Sophia Angus discovers fortitude through lifeguarding


Zachary Hoffman

"For a long time, I thought that confidence was being present and there, and making people know that you were there, and being comfortable taking things that you want. I realized that was just a by product of what confidence really is: being okay with who you are in that moment and on that day. Lifeguarding taught me a lot about trusting myself; I also just think that it is really bad ass that I can save people’s lives," Sophia Angus (12) said.

Lifeguard chairs, an elevated lattice of white plywood topped with a bright colored umbrella, resemble thrones: often they come with a sense of authority, responsibility and ability. If you happen to stop by Santa Clara Swim Club on a weeknight, and you were to look up at the lifeguard chair, you would see Sophia Angus (12) wearing her calm and welcoming smile, scanning the pool deck, ready at a moment’s notice.

“It’s just me, and I can think through everything that happened during my day, and just know that I’m capable of all these things,” Sophia said.

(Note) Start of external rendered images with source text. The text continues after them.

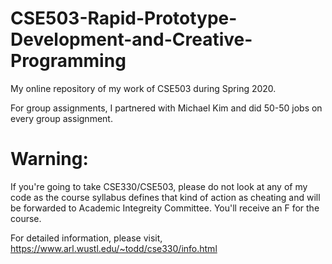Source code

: # CSE503-Rapid-Prototype-Development-and-Creative-Programming

My online repository of my work of CSE503 during Spring 2020.

For group assignments, I partnered with Michael Kim and did 50-50 jobs on every group assignment.

# Warning:

If you're going to take CSE330/CSE503, please do not look at any of my code as the course syllabus defines that kind of action as cheating and will be forwarded to Academic Integreity Committee. You'll receive an F for the course.

For detailed information, please visit, https://www.arl.wustl.edu/~todd/cse330/info.html
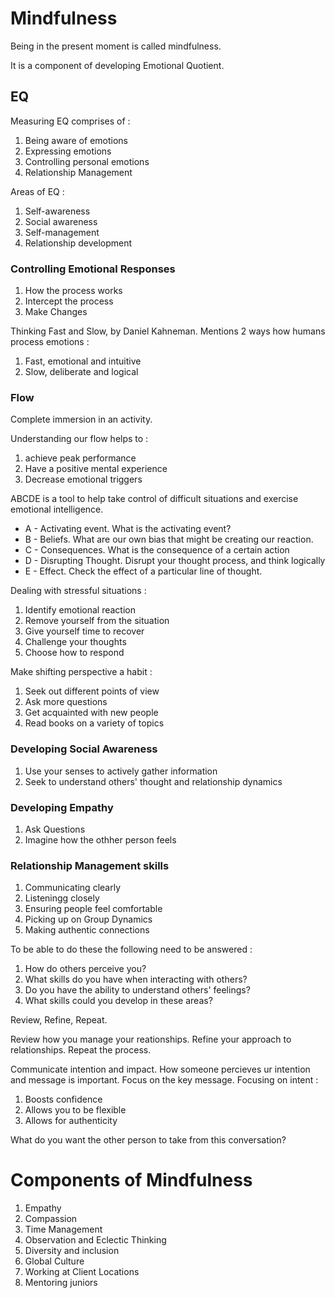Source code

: # Mindfulness

Being in the present moment is called mindfulness.

It is a component of developing Emotional Quotient.

## EQ

Measuring EQ comprises of : 

1. Being aware of emotions
2. Expressing emotions
3. Controlling personal emotions
4. Relationship Management

Areas of EQ : 

1. Self-awareness
2. Social awareness
3. Self-management
4. Relationship development

### Controlling Emotional Responses

1. How the process works
2. Intercept the process
3. Make Changes

Thinking Fast and Slow, by Daniel Kahneman.
Mentions 2 ways how humans process emotions : 

1. Fast, emotional and intuitive
2. Slow, deliberate and logical

### Flow

Complete immersion in an activity.

Understanding our flow helps to :

1. achieve peak performance
2. Have a positive mental experience
3. Decrease emotional triggers

ABCDE is a tool to help take control of difficult situations and exercise emotional intelligence. 

- A - Activating event. What is the activating event?
- B - Beliefs. What are our own bias that might be creating our reaction.
- C - Consequences. What is the consequence of a certain action
- D - Disrupting Thought. Disrupt your thought process, and think logically
- E - Effect. Check the effect of a particular line of thought.

Dealing with stressful situations : 

1. Identify emotional reaction
2. Remove yourself from the situation
3. Give yourself time to recover
4. Challenge your thoughts
5. Choose how to respond

Make shifting perspective a habit : 

1. Seek out different points of view
2. Ask more questions
3. Get acquainted with new people
4. Read books on a variety of topics

### Developing Social Awareness

1. Use your senses to actively gather information
2. Seek to understand others' thought and relationship dynamics

### Developing Empathy

1. Ask Questions
2. Imagine how the othher person feels

###  Relationship Management skills

1. Communicating clearly
2. Listeningg closely
3. Ensuring people feel comfortable
4. Picking up on Group Dynamics
5. Making authentic connections

To be able to do these the following need to be answered : 

1. How do others perceive you?
2. What skills do you have when interacting with others?
3. Do you have the ability to understand others' feelings?
4. What skills could you develop in these areas?

Review, Refine, Repeat.

Review how you manage your reationships. Refine your approach to relationships. Repeat the process.

Communicate intention and impact. How someone percieves ur intention and message is important. Focus on the key message. Focusing on intent : 

1. Boosts confidence
2. Allows you to be flexible
3. Allows for authenticity

What do you want the other person to take from this conversation?


# Components of Mindfulness

1. Empathy
2. Compassion
3. Time Management
4. Observation and Eclectic Thinking
5. Diversity and inclusion
6. Global Culture
7. Working at Client Locations
8. Mentoring juniors
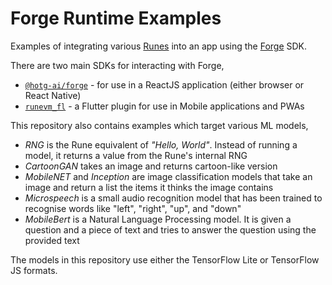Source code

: # Forge Runtime Examples

Examples of integrating various [Runes][rune] into an app using the
[Forge][forge] SDK.

There are two main SDKs for interacting with Forge,

- [`@hotg-ai/forge`](https://www.npmjs.com/package/@hotg-ai/forge) - for use in
  a ReactJS application (either browser or React Native)
- [`runevm_fl`](https://pub.dev/packages/runevm_fl) - a Flutter plugin for use
  in Mobile applications and PWAs

This repository also contains examples which target various ML models,

- *RNG* is the Rune equivalent of *"Hello, World"*. Instead of running a model,
  it returns a value from the Rune's internal RNG
- *CartoonGAN* takes an image and returns cartoon-like version
- *MobileNET* and *Inception* are image classification models that take an image
  and return a list the items it thinks the image contains
- *Microspeech* is a small audio recognition model that has been trained to
  recognise words like "left", "right", "up", and "down"
- *MobileBert* is a Natural Language Processing model. It is given a question
  and a piece of text and tries to answer the question using the provided text

The models in this repository use either the TensorFlow Lite or TensorFlow JS
formats.

[rune]: https://github.com/hotg-ai/rune
[forge]: https://dev-studio.hotg.ai/
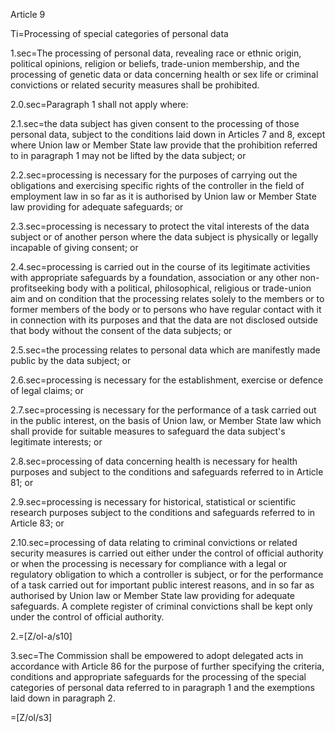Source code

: Article 9

Ti=Processing of special categories of personal data

1.sec=The processing of personal data, revealing race or ethnic origin, political opinions, religion or beliefs, trade-union membership, and the processing of genetic data or data concerning health or sex life or criminal convictions or related security measures shall be prohibited.

2.0.sec=Paragraph 1 shall not apply where:

2.1.sec=the data subject has given consent to the processing of those personal data, subject to the conditions laid down in Articles 7 and 8, except where Union law or Member State law provide that the prohibition referred to in paragraph 1 may not be lifted by the data subject; or

2.2.sec=processing is necessary for the purposes of carrying out the obligations and exercising specific rights of the controller in the field of employment law in so far as it is authorised by Union law or Member State law providing for adequate safeguards; or

2.3.sec=processing is necessary to protect the vital interests of the data subject or of another person where the data subject is physically or legally incapable of giving consent; or

2.4.sec=processing is carried out in the course of its legitimate activities with appropriate safeguards by a foundation, association or any other non-profitseeking body with a political, philosophical, religious or trade-union aim and on condition that the processing relates solely to the members or to former members of the body or to persons who have regular contact with it in connection with its purposes and that the data are not disclosed outside that body without the consent of the data subjects; or

2.5.sec=the processing relates to personal data which are manifestly made public by the data subject; or

2.6.sec=processing is necessary for the establishment, exercise or defence of legal claims; or

2.7.sec=processing is necessary for the performance of a task carried out in the public interest, on the basis of Union law, or Member State law which shall provide for suitable measures to safeguard the data subject's legitimate interests; or

2.8.sec=processing of data concerning health is necessary for health purposes and subject to the conditions and safeguards referred to in Article 81; or

2.9.sec=processing is necessary for historical, statistical or scientific research purposes subject to the conditions and safeguards referred to in Article 83; or

2.10.sec=processing of data relating to criminal convictions or related security measures is carried out either under the control of official authority or when the processing is necessary for compliance with a legal or regulatory obligation to which a controller is subject, or for the performance of a task carried out for important public interest reasons, and in so far as authorised by Union law or Member State law providing for adequate safeguards. A complete register of criminal convictions shall be kept only under the control of official authority.

2.=[Z/ol-a/s10]

3.sec=The Commission shall be empowered to adopt delegated acts in accordance with Article 86 for the purpose of further specifying the criteria, conditions and appropriate safeguards for the processing of the special categories of personal data referred to in paragraph 1 and the exemptions laid down in paragraph 2.

=[Z/ol/s3]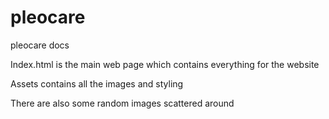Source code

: # pleocare
pleocare docs

Index.html is the main web page which contains everything for the website

Assets contains all the images and styling

There are also some random images scattered around
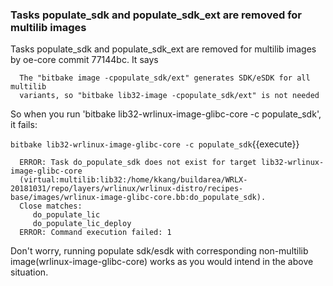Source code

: ### Tasks populate_sdk and populate_sdk_ext are removed for multilib images

Tasks populate_sdk and populate_sdk_ext are removed for multilib images by oe-core commit 77144bc. It says

      The "bitbake image -cpopulate_sdk/ext" generates SDK/eSDK for all multilib
      variants, so "bitbake lib32-image -cpopulate_sdk/ext" is not needed

So when you run 'bitbake lib32-wrlinux-image-glibc-core -c populate_sdk', it fails:

`bitbake lib32-wrlinux-image-glibc-core -c populate_sdk`{{execute}}

      ERROR: Task do_populate_sdk does not exist for target lib32-wrlinux-image-glibc-core
      (virtual:multilib:lib32:/home/kkang/buildarea/WRLX-20181031/repo/layers/wrlinux/wrlinux-distro/recipes-base/images/wrlinux-image-glibc-core.bb:do_populate_sdk).
      Close matches:
         do_populate_lic
         do_populate_lic_deploy
      ERROR: Command execution failed: 1

<p>
Don't worry, running populate sdk/esdk with corresponding non-multilib image(wrlinux-image-glibc-core) works as you would intend in the above situation.
</p>

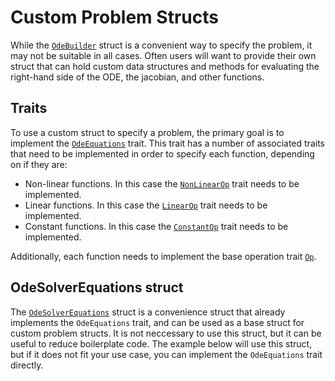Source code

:# Custom Problem Structs

While the [`OdeBuilder`](https://docs.rs/diffsol/latest/diffsol/ode_solver/builder/struct.OdeBuilder.html) struct is a convenient way to specify the problem, it may not be suitable in all cases. 
Often users will want to provide their own struct that can hold custom data structures and methods for evaluating the right-hand side of the ODE, the jacobian, and other functions.

## Traits

To use a custom struct to specify a problem, the primary goal is to implement the [`OdeEquations`](https://docs.rs/diffsol/latest/diffsol/ode_solver/equations/trait.OdeEquations.html) trait.
This trait has a number of associated traits that need to be implemented in order to specify each function, depending on if they are:
- Non-linear functions. In this case the [`NonLinearOp`](https://docs.rs/diffsol/latest/diffsol/op/trait.NonLinearOp.html) trait needs to be implemented.
- Linear functions. In this case the [`LinearOp`](https://docs.rs/diffsol/latest/diffsol/op/trait.LinearOp.html) trait needs to be implemented.
- Constant functions. In this case the [`ConstantOp`](https://docs.rs/diffsol/latest/diffsol/op/trait.ConstantOp.html) trait needs to be implemented.

Additionally, each function needs to implement the base operation trait [`Op`](https://docs.rs/diffsol/latest/diffsol/op/trait.Op.html).

## OdeSolverEquations struct

The [`OdeSolverEquations`](https://docs.rs/diffsol/latest/diffsol/ode_solver/equations/struct.OdeSolverEquations.html) struct is a convenience struct that already implements the `OdeEquations` trait, and can be used as a base struct for custom problem structs.
It is not neccessary to use this struct, but it can be useful to reduce boilerplate code. The example below will use this struct, but if it does not fit your use case, you can implement the `OdeEquations` trait directly.
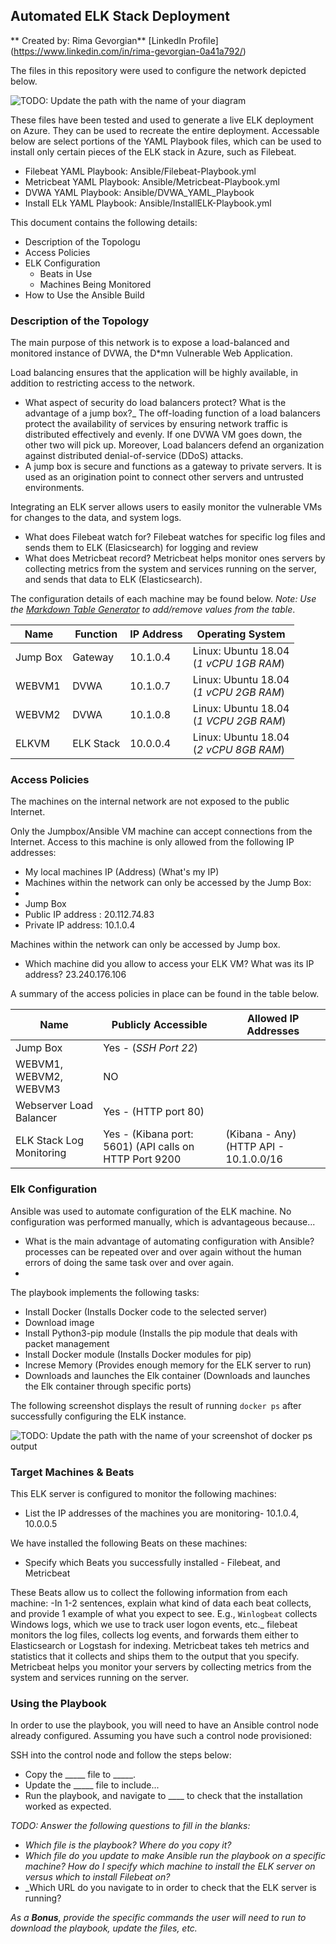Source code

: ## Automated ELK Stack Deployment
** Created by: Rima Gevorgian**
[LinkedIn Profile] (https://www.linkedin.com/in/rima-gevorgian-0a41a792/)

The files in this repository were used to configure the network depicted below.

![TODO: Update the path with the name of your diagram](Images/diagram_filename.png)

These files have been tested and used to generate a live ELK deployment on Azure. They can be used to recreate the entire deployment. Accessable below are select portions of the YAML Playbook files, which can be used to install only certain pieces of the ELK stack in Azure, such as Filebeat\.

  - Filebeat YAML Playbook: Ansible/Filebeat-Playbook.yml
  - Metricbeat YAML Playbook: Ansible/Metricbeat-Playbook.yml
  - DVWA YAML Playbook: Ansible/DVWA_YAML_Playbook
  - Install ELk YAML Playbook: Ansible/InstallELK-Playbook.yml

This document contains the following details:
- Description of the Topologu
- Access Policies
- ELK Configuration
  - Beats in Use
  - Machines Being Monitored
- How to Use the Ansible Build


### Description of the Topology

The main purpose of this network is to expose a load-balanced and monitored instance of DVWA, the D*mn Vulnerable Web Application.

Load balancing ensures that the application will be highly available, in addition to restricting access to the network.
- What aspect of security do load balancers protect? What is the advantage of a jump box?_ The off-loading function of a load balancers protect the availability of services by ensuring network traffic is distributed effectively and evenly. If one DVWA VM goes down, the other two will pick up. Moreover, Load balancers defend an organization against distributed denial-of-service (DDoS) attacks.
- A jump box is secure and functions as a gateway to private servers. It is used as an origination point to connect other servers and untrusted environments.

Integrating an ELK server allows users to easily monitor the vulnerable VMs for changes to the data, and system logs.
- What does Filebeat watch for? Filebeat watches for specific log files and sends them to ELK (Elasicsearch) for logging and review
- What does Metricbeat record? Metricbeat helps monitor ones servers by collecting metrics from the system and services running on the server, and sends that data to ELK (Elasticsearch).

The configuration details of each machine may be found below.
_Note: Use the [Markdown Table Generator](http://www.tablesgenerator.com/markdown_tables) to add/remove values from the table_.

| Name     | Function | IP Address | Operating System |
|----------|----------|------------|------------------|
| Jump Box | Gateway        | 10.1.0.4   | Linux: Ubuntu 18.04 <br> (*1 vCPU 1GB RAM*) |           
| WEBVM1   | DVWA           | 10.1.0.7   | Linux: Ubuntu 18.04 <br> (*1 vCPU 2GB RAM*) |           
| WEBVM2   | DVWA           | 10.1.0.8   | Linux: Ubuntu 18.04 <br> (*1 VCPU 2GB RAM*) |           
| ELKVM    | ELK Stack      | 10.0.0.4   | Linux: Ubuntu 18.04 <br> (*2 vCPU 8GB RAM*) |           

### Access Policies

The machines on the internal network are not exposed to the public Internet. 

Only the Jumpbox/Ansible VM machine can accept connections from the Internet. Access to this machine is only allowed from the following IP addresses:
- My local machines IP (Address) (What's my IP)
- Machines within the network can only be accessed by the Jump Box:
- 
- Jump Box
- Public IP address : 20.112.74.83
- Private IP address: 10.1.0.4

Machines within the network can only be accessed by Jump box.
- Which machine did you allow to access your ELK VM? What was its IP address? 23.240.176.106 

A summary of the access policies in place can be found in the table below.

| Name     |                      Publicly Accessible |                                     Allowed IP Addresses |
|----------|---------------------|----------------------|
| Jump Box                       | Yes - (*SSH Port 22*)|                                   |My local machine's IP address (What's my IP)                        |
| WEBVM1, WEBVM2, WEBVM3         | NO                   |                                   |Webserver Load Balancer Public IP Address(20.83.104.100)            |
| Webserver Load Balancer        | Yes - (HTTP port 80) |                                   |Any                                                                 |
|ELK Stack Log Monitoring        | Yes - (Kibana port: 5601) (API calls on HTTP Port 9200   |(Kibana - Any) (HTTP API - 10.1.0.0/16                              |


### Elk Configuration

Ansible was used to automate configuration of the ELK machine. No configuration was performed manually, which is advantageous because...
- What is the main advantage of automating configuration with Ansible? processes can be repeated over and over again without the human errors of doing the same task over and over again.
-
The playbook implements the following tasks:
- Install Docker (Installs Docker code to the selected server)
- Download image
- Install Python3-pip module (Installs the pip module that deals with packet management
- Install Docker module (Installs Docker modules for pip)
- Increse Memory (Provides enough memory for the ELK server to run)
- Downloads and launches the Elk container (Downloads and launches the Elk container through specific ports)


The following screenshot displays the result of running `docker ps` after successfully configuring the ELK instance.

![TODO: Update the path with the name of your screenshot of docker ps output](Images/docker_ps_output.png)

### Target Machines & Beats
This ELK server is configured to monitor the following machines:
- List the IP addresses of the machines you are monitoring- 10.1.0.4, 10.0.0.5

We have installed the following Beats on these machines:
- Specify which Beats you successfully installed - Filebeat, and Metricbeat

These Beats allow us to collect the following information from each machine:
-In 1-2 sentences, explain what kind of data each beat collects, and provide 1 example of what you expect to see. E.g., `Winlogbeat` collects Windows logs, which we use to track user logon events, etc._ filebeat monitors the log files, collects log events, and forwards them either to Elasticsearch or Logstash for indexing.
Metricbeat takes teh metrics and statistics that it collects and ships them to the output that you specify. Metricbeat helps you monitor your servers by collecting metrics from the system and services running on the server.

### Using the Playbook
In order to use the playbook, you will need to have an Ansible control node already configured. Assuming you have such a control node provisioned: 

SSH into the control node and follow the steps below:
- Copy the _____ file to _____.
- Update the _____ file to include...
- Run the playbook, and navigate to ____ to check that the installation worked as expected.

_TODO: Answer the following questions to fill in the blanks:_
- _Which file is the playbook? Where do you copy it?_
- _Which file do you update to make Ansible run the playbook on a specific machine? How do I specify which machine to install the ELK server on versus which to install Filebeat on?_
- _Which URL do you navigate to in order to check that the ELK server is running?

_As a **Bonus**, provide the specific commands the user will need to run to download the playbook, update the files, etc._
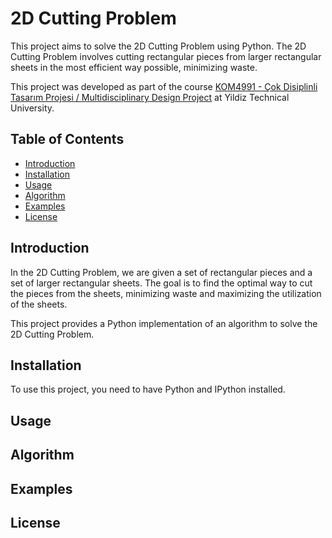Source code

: # 2D Cutting Problem

This project aims to solve the 2D Cutting Problem using Python. The 2D Cutting Problem involves cutting rectangular pieces from larger rectangular sheets in the most efficient way possible, minimizing waste.

This project was developed as part of the course [KOM4991 - Çok Disiplinli Tasarım Projesi / Multidisciplinary Design Project](http://www.bologna.yildiz.edu.tr/index.php?r=course/view&id=9699&aid=3&pid=196) at Yildiz Technical University.

## Table of Contents

- [Introduction](#introduction)
- [Installation](#installation)
- [Usage](#usage)
- [Algorithm](#algorithm)
- [Examples](#examples)
- [License](#license)

## Introduction

In the 2D Cutting Problem, we are given a set of rectangular pieces and a set of larger rectangular sheets. The goal is to find the optimal way to cut the pieces from the sheets, minimizing waste and maximizing the utilization of the sheets.

This project provides a Python implementation of an algorithm to solve the 2D Cutting Problem.

## Installation

To use this project, you need to have Python and IPython installed.

## Usage

## Algorithm

## Examples

## License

As a trained lifeguard, Sophia is able to rescue a person in need and help bring them to safety; as an experienced performer, she has acute control of her voice and assuredly executes her upbeat choreography on stage. She is the image of confidence and the essence of tenacity with a hit of familiarity, but her brand of confidence did not always come second nature. It was a journey.

“I thought that confidence was like being big in the room that you’re in and filling up your own frame and taking up a lot of space,” Sophia said. “I think it’s easy, when you think about confidence that way, to fake that, so I would walk around with a smile plastered on my face. But I am more introverted than a lot of people think I am.”

Many around her seemed to become accustomed to Sophia extroverted self, which got her questioning where she could realize own confidence and how she should define it. Because she lives far away from school, much of her time and identity was centered around school activities, until she found the opening position as a lifeguard at a pool local to her house.

Lifeguarding was just for her since only close friends knew about her job and hobby. There, she discovered her own definition of confidence.

“I also think it is just really bad–s that I can save people’s lives,” she added.

But when she started out she was unsure of herself and if she could interact her coworkers: a new group of intimidating older high schoolers.

“I had to learn how to be strong in my ability to command respect because none of them knew who I was and physically I am pretty small and they are not,” Sophia said. “I had to figure out how to relate to them and their experiences because none of them have had the opportunities I have had at Harker.”

As her history teacher Roxana Pianko, who taught Sophia in World History sophomore year then “Genocide and Holocaust” senior year, noted, Sophia possesses a high level of emotional intelligence to connect with any people she meets. Her maturity translates to how she approached the classroom material.

“When you talk about something like genocide and Holocaust, its a reaction that you have to almost want to remove your feelings from it because its too much,” Pianko said. “I saw so much emotional maturity in her because she was willing to engage fully, even if that meant that her voice was going to crack or she was going to shed some tears, she still did it.”

For Sophia, allowing herself to be emotionally vulnerable took a courage that she built throughout high school, a change that Pianko also noticed between Sophia’s sophomore and senior years. In addition to the confidence she found in the classroom, Sophia also built upon it in her everyday social life.

When her friend Tamar Sasson (12) was going through challenging times two weeks before spring break, Sophia took the time to bring little gifts to Tamar every day before the break to try to make her day better.

“She also asked me how I was doing all the time, and she was very reassuring that she was there for me,” Tamar said. “Even if I couldn’t talk about it a lot, I could share my emotions with her, which was really comforting and nice because I don’t think I’ve really had a friend who was so upfront about being able to talk to her about stuff.”

Tamar believed that Sophia’s compassion exemplified her great emotional intelligence and added that “at this point, Sophia is like a sister to me. It’s nice to have someone who you don’t have to feel like you have to filter yourself around.” Pianko noticed the same kind of emotional maturity when Sophia led class discussions about topics regarding genocide.

“She has enough self awareness to be able to be there for people and to know that this is the appropriate time to sit back and listen versus the need to take the lead and talk,” Pianko said. “I think that she has an understanding of what the people in her life need and I think that she has learned how to be a good helper, how to be a good friend, how to be a good listener.”

Now when Sophia sits up on her lifeguard chair for late night swimming on a Wednesday night, she feels at peace. It is quiet and cool, and steam from the pool’s illuminated turquoise surface quickly evaporates away. She listens and scans, proud that she is trusted with watching over and protecting people.

“The confidence that I was faking became real,” she said. “It’s really humbling to realize that someone trusts me, and they’re right to trust me because I can handle all these people. In case anything happens, I’m there and I’m ready and I know what I’m doing.”